King's X wurden im Jahr 1987 in Houston, Texas gegründet, nachdem die drei beteiligten Musiker Ty Tabor, Doug Pinnick und Jerry Gaskill zuvor schon in verschiedenen anderen Formationen zusammen gespielt hatten. Die Frühwerke der Band machten sie zu einer der einflussreichsten Gruppen aus dem Bereich des Progressive Metal, während King's X heute eher Groove-orientierten Alternative Rock spielen. Besonderes Merkmal von King's X sind der Harmoniegesang aller drei Musiker sowie die Kombination von schweren Riffs und Beatles-artigen Melodien und Harmonien.

Bandgeschichte

Von Sneak Preview zum Progressive Metal (19801987)

Um eine der – zumal im Alternative-Bereich angesiedelten – dienstältesten und gleichzeitig nach wie vor unterbewertetsten Rockbands unserer Tage handelt es sich bei dem texanischen Trio King's X. Gestartet als Coverband mit Ambitionen im progressiven Hardrock-Bereich à la Rush und Heavy-Power-Pop der Marke Cheap Trick, fanden Bassist/Sänger Doug Pinnick, Gitarrist/Sänger Ty Tabor und Drummer/Sänger Jerry Gaskill 1980 in einer Band zusammen, nachdem sie jeweils in anderen Konstellationen bereits zu zweit in – zumeist christlich orientierten – Bands im Raum Missouri gespielt hatten. Der Name der ersten Inkarnation lautete The Edge und beinhaltete anfangs noch den zweiten Gitarristen Dan McCollam, der aber schon nach dem ersten gemeinsamen Gig den Dienst quitterte und von Tabors altem Schulfreund Kirk Henderson abgelöst wurde. Im weiteren Verlauf der 1980er hieß die ab 1983 zum Trio geschrumpfte Gruppe dann Sneak Preview und brachte eine erste LP in selbst hergestellter 1000er Auflage heraus, stand danach jedoch weiterhin ohne Plattenvertrag da und tingelte weiter durch die Bars und Clubs des Landes.

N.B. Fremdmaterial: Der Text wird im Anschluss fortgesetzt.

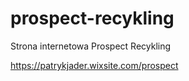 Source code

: # prospect-recykling
Strona internetowa Prospect Recykling 

https://patrykjader.wixsite.com/prospect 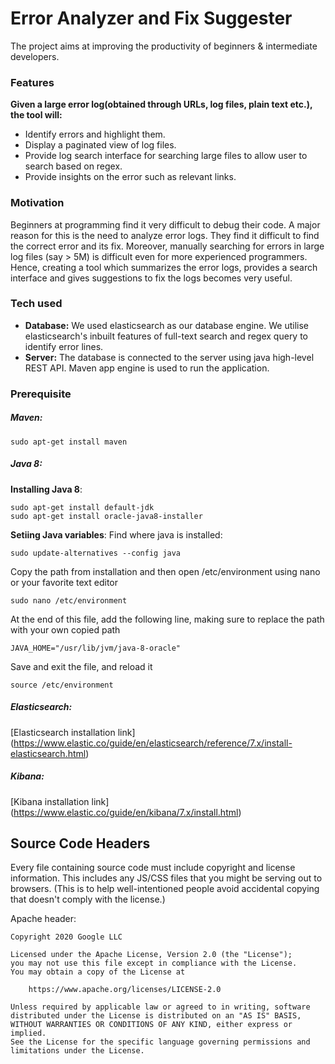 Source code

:# Error Analyzer and Fix Suggester
The project aims at improving the productivity of beginners & intermediate developers.


### Features
**Given a large error log(obtained through URLs, log files, plain text etc.), the tool will:**  
- Identify errors and highlight them.
- Display a paginated view of log files.
- Provide log search interface for searching large files to allow user to search based on regex.
- Provide insights on the error such as relevant links.
### Motivation
Beginners at programming find it very difficult to debug their code. A major reason for this is the need to analyze error logs. They find it difficult to find the correct error and its fix.
Moreover, manually searching for errors in large log files (say > 5M) is difficult even for more experienced programmers. Hence, creating a tool which summarizes the error logs, provides a search interface and gives suggestions to fix the logs becomes very useful.

### Tech used
- **Database:**
We used elasticsearch as our database engine. We utilise elasticsearch's inbuilt features of full-text search and regex query to identify error lines.  
- **Server:**
The database is connected to the server using java high-level REST API. Maven app engine is used to run the application.

### Prerequisite
##### Maven:
    
    sudo apt-get install maven
##### Java 8:
**Installing Java 8**:

    sudo apt-get install default-jdk
    sudo apt-get install oracle-java8-installer
**Setiing Java variables**:
Find where java is installed:

    sudo update-alternatives --config java
Copy the path from installation and then open /etc/environment using nano or your favorite text editor

    sudo nano /etc/environment
At the end of this file, add the following line, making sure to replace the path with your own copied path

    JAVA_HOME="/usr/lib/jvm/java-8-oracle"
Save and exit the file, and reload it

    source /etc/environment
 ##### Elasticsearch:
 
[Elasticsearch installation link] (https://www.elastic.co/guide/en/elasticsearch/reference/7.x/install-elasticsearch.html)

##### Kibana:

[Kibana installation link] (https://www.elastic.co/guide/en/kibana/7.x/install.html)


## Source Code Headers

Every file containing source code must include copyright and license
information. This includes any JS/CSS files that you might be serving out to
browsers. (This is to help well-intentioned people avoid accidental copying that
doesn't comply with the license.)

Apache header:

    Copyright 2020 Google LLC

    Licensed under the Apache License, Version 2.0 (the "License");
    you may not use this file except in compliance with the License.
    You may obtain a copy of the License at

        https://www.apache.org/licenses/LICENSE-2.0

    Unless required by applicable law or agreed to in writing, software
    distributed under the License is distributed on an "AS IS" BASIS,
    WITHOUT WARRANTIES OR CONDITIONS OF ANY KIND, either express or implied.
    See the License for the specific language governing permissions and
    limitations under the License.
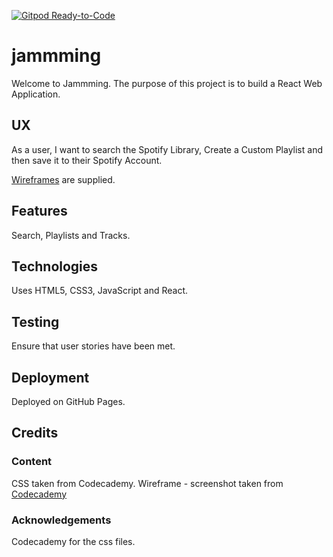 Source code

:[![Gitpod Ready-to-Code](https://img.shields.io/badge/Gitpod-Ready--to--Code-blue?logo=gitpod)](https://gitpod.io/#https://github.com/derektypist/jammming) 

# jammming

Welcome to Jammming.  The purpose of this project is to build a React Web Application.

## UX

As a user, I want to search the Spotify Library, Create a Custom Playlist and then save it to their Spotify Account.

[Wireframes](wireframes/wireframe-jammming.png) are supplied.

## Features

Search, Playlists and Tracks.

## Technologies

Uses HTML5, CSS3, JavaScript and React.

## Testing

Ensure that user stories have been met.

## Deployment

Deployed on GitHub Pages.

## Credits

### Content

CSS taken from Codecademy.  Wireframe - screenshot taken from [Codecademy](https://www.codecademy.com/paths/web-development/tracks/front-end-applications-with-react/modules/jammming/projects/jammming-prj)

### Acknowledgements

Codecademy for the css files.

Der entscheidende Kick erfolgte dann 1985: Als dem Trio ein Plattenvertrag mit einem Label in Houston in Aussicht gestellt worden war, zogen Tabor, Pinnick und Gaskill von Springfield, Missouri in die texanische Stadt. Zwar kam der Vertrag nicht zustande, doch trafen die Musiker hier auf ihren neuen Manager Sam Taylor, der seinerzeit Betreuer von ZZ Top war. Ein Song namens Pleiades, den Gitarrist Ty Tabor eigentlich für sich selbst geschrieben hatte und der sich durch seine komplexe Songstruktur und das Dropped-D-Tuning drastisch vom Sneak Preview-Sound unterschied, gab dann den Ausschlag zur erneuten Änderung von Stil und Namen: King's X waren geboren, und statt poppigem Hardrock waren die Gitarren nun fast auf Black Sabbath-Niveau gestimmt. Hinzu kamen progressive Songstrukturen, nebulöse Texte zwischen Fantasy und christlicher Symbolik sowie ein glasklarer Drei-Stimmen-Satzgesang, so dass die Referenzen ab sofort in etwa zwischen Beatles, Jimi Hendrix und Anthrax zu verorten waren. Über glückliche Zufälle landete 1987 dann ein Demotape mit dem neuen Bandsound auf dem Tisch der Verantwortlichen von Megaforce Records, und das Label war so angetan, dass endlich auch der ersehnte Plattenvertrag zustandekam.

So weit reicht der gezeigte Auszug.